Riding the Sandworm
Hunting Shai-Hulud / Miasma - adversary actions & a field guide to finding droppers, workers and forged commits
Actor: TeamPCP (~UNC6780) · two strains, evolving · npm + GitHub · static-only methodology · TLP:AMBER
1. What you are hunting
Shai-Hulud (a.k.a. Miasma / “The Second Coming”), actor TeamPCP (~UNC6780), is a self-propagating supply-chain worm. It executes on a developer machine, harvests every credential it can reach, and re-uses those credentials to (1) publish poisoned package versions, (2) inject an obfuscated dropper into source repositories, and (3) stage stolen secrets in throw-away “dead-drop” repos. It exists in two strains that are actively evolving — treat it as a family, not a fixed IOC set:
“classic” Shai-Hulud (worker) — a throw-away repo running an obfuscated script via a GitHub Actions workflow. Loud: persona author “THE ASSET”, real timestamps, no identity forgery.
Miasma (injection) — an oversized .github/setup.js committed into an existing repo using a stolen maintainer token. Stealthy: the commit impersonates a real maintainer and is back-dated years to hide in history.
The single most useful fact for a hunter: the commit author / e-mail / date are attacker-controlled (the “author-pusher gap”). NEVER sequence or scope by commit date. Anchor on the server-side push time and on what cannot be forged a GPG signature, a file’s size, a workflow’s contents.

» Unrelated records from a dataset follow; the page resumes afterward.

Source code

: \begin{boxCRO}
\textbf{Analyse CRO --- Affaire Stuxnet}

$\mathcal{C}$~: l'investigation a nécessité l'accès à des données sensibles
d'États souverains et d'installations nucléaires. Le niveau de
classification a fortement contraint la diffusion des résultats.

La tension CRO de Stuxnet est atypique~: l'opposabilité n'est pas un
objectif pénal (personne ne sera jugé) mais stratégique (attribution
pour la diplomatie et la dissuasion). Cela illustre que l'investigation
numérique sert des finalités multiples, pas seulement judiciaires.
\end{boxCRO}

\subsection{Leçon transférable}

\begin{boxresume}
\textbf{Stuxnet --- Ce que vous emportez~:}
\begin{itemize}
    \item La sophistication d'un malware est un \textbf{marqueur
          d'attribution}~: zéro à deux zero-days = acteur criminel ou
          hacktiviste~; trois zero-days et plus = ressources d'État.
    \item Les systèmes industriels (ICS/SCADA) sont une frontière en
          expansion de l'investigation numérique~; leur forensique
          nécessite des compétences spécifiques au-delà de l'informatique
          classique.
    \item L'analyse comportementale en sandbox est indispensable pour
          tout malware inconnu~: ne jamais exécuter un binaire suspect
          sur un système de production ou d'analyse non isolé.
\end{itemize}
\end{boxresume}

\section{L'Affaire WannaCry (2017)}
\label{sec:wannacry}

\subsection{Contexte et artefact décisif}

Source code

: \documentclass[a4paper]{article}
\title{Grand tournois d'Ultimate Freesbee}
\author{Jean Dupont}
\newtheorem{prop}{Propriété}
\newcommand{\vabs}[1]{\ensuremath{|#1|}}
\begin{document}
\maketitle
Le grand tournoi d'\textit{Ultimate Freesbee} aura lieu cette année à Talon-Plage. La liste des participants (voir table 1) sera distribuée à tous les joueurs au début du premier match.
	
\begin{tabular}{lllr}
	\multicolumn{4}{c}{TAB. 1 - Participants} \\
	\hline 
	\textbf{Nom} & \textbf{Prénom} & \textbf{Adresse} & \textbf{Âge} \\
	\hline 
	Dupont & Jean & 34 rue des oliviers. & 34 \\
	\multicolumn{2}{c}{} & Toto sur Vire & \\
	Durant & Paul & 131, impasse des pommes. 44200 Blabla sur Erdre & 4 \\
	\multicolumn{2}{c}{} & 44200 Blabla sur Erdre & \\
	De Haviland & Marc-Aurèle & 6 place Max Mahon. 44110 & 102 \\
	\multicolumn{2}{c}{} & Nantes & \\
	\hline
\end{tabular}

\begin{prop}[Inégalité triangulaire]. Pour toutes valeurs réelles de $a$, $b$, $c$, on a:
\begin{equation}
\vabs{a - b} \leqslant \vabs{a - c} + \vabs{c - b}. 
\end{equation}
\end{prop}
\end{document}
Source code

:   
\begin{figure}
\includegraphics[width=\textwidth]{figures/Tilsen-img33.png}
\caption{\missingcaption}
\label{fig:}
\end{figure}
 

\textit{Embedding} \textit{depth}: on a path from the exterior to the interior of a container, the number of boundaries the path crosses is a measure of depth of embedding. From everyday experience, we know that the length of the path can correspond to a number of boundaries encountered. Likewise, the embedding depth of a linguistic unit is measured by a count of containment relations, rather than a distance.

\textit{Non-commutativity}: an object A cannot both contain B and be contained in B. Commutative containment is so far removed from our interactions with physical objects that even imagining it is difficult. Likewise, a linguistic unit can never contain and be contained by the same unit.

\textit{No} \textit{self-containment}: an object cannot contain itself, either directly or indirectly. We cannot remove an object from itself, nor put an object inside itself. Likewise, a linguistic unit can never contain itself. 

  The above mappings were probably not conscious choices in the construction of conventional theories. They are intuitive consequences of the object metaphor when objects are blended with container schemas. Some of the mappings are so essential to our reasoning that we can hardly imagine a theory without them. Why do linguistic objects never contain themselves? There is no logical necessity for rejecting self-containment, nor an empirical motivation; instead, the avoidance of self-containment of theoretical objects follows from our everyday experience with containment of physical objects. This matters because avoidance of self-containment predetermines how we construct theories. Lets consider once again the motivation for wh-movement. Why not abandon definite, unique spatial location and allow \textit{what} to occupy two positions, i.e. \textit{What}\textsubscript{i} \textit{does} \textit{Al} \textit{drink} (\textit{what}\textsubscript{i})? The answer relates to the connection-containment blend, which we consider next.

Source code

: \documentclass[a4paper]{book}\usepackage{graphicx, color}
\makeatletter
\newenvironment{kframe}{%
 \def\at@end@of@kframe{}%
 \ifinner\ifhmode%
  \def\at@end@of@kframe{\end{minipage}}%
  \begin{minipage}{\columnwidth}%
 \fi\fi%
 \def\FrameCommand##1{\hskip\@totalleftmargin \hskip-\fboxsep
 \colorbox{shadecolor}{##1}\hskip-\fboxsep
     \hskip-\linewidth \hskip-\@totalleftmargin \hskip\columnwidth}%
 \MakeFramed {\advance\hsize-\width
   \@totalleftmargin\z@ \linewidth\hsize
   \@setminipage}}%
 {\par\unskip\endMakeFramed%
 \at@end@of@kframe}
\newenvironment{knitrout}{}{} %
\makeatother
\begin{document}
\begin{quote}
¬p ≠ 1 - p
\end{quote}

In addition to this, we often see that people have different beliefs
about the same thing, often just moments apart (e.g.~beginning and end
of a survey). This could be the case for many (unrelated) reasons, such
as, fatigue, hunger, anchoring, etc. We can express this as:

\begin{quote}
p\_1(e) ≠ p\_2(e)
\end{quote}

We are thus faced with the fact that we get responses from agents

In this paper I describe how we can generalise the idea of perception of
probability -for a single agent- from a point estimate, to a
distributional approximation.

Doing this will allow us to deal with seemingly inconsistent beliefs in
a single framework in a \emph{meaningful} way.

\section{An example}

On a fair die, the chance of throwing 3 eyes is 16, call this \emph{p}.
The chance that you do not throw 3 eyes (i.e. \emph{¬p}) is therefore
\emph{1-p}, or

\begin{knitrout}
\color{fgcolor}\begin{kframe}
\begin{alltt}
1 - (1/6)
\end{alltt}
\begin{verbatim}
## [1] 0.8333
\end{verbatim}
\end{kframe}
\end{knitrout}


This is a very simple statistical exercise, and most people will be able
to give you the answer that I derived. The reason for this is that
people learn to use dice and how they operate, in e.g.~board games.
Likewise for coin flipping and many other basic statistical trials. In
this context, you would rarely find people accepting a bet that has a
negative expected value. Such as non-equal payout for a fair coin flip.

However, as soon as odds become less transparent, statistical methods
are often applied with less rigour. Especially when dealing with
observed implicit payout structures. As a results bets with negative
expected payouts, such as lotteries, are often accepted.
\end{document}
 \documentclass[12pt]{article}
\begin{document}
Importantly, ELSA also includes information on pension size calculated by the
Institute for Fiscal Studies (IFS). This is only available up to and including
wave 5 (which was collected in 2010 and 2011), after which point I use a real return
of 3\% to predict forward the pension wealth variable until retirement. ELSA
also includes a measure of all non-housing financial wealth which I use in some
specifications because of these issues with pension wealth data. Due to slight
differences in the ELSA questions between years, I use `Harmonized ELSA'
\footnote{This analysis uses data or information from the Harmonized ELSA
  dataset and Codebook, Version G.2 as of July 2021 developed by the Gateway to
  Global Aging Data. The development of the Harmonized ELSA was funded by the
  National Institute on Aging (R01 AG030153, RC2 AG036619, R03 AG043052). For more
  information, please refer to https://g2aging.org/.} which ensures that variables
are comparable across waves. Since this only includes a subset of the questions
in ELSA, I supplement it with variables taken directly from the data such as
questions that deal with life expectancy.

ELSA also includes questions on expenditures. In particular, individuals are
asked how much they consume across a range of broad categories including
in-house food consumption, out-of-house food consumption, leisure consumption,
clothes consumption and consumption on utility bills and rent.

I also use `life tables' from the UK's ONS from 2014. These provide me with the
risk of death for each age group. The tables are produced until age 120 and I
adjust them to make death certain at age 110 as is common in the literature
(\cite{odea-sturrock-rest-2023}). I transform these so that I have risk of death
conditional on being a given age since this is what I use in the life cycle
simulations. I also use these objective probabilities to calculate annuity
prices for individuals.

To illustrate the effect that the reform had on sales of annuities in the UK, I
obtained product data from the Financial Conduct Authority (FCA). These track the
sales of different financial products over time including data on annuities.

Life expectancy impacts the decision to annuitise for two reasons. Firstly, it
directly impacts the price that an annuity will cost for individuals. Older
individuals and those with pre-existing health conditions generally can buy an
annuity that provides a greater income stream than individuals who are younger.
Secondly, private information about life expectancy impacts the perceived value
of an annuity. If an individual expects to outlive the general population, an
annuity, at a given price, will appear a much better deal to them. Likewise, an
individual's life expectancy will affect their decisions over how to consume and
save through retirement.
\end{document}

2. The adversary’s actions, in detail
2.1 The loop
Infection closes a loop on every newly-compromised machine: EXECUTE (auto-run on install or editor/CI trigger) → HARVEST (env vars, ~/.npmrc, cloud metadata 169.254.169.254, git/npm tokens) → PUBLISH / INJECT / STAGE. Auto-run is wired through npm pre/postinstall hooks, package.json scripts, agent/editor triggers (.claude/.gemini SessionStart, .cursor rules, .vscode folderOpen) and GitHub Actions workflows.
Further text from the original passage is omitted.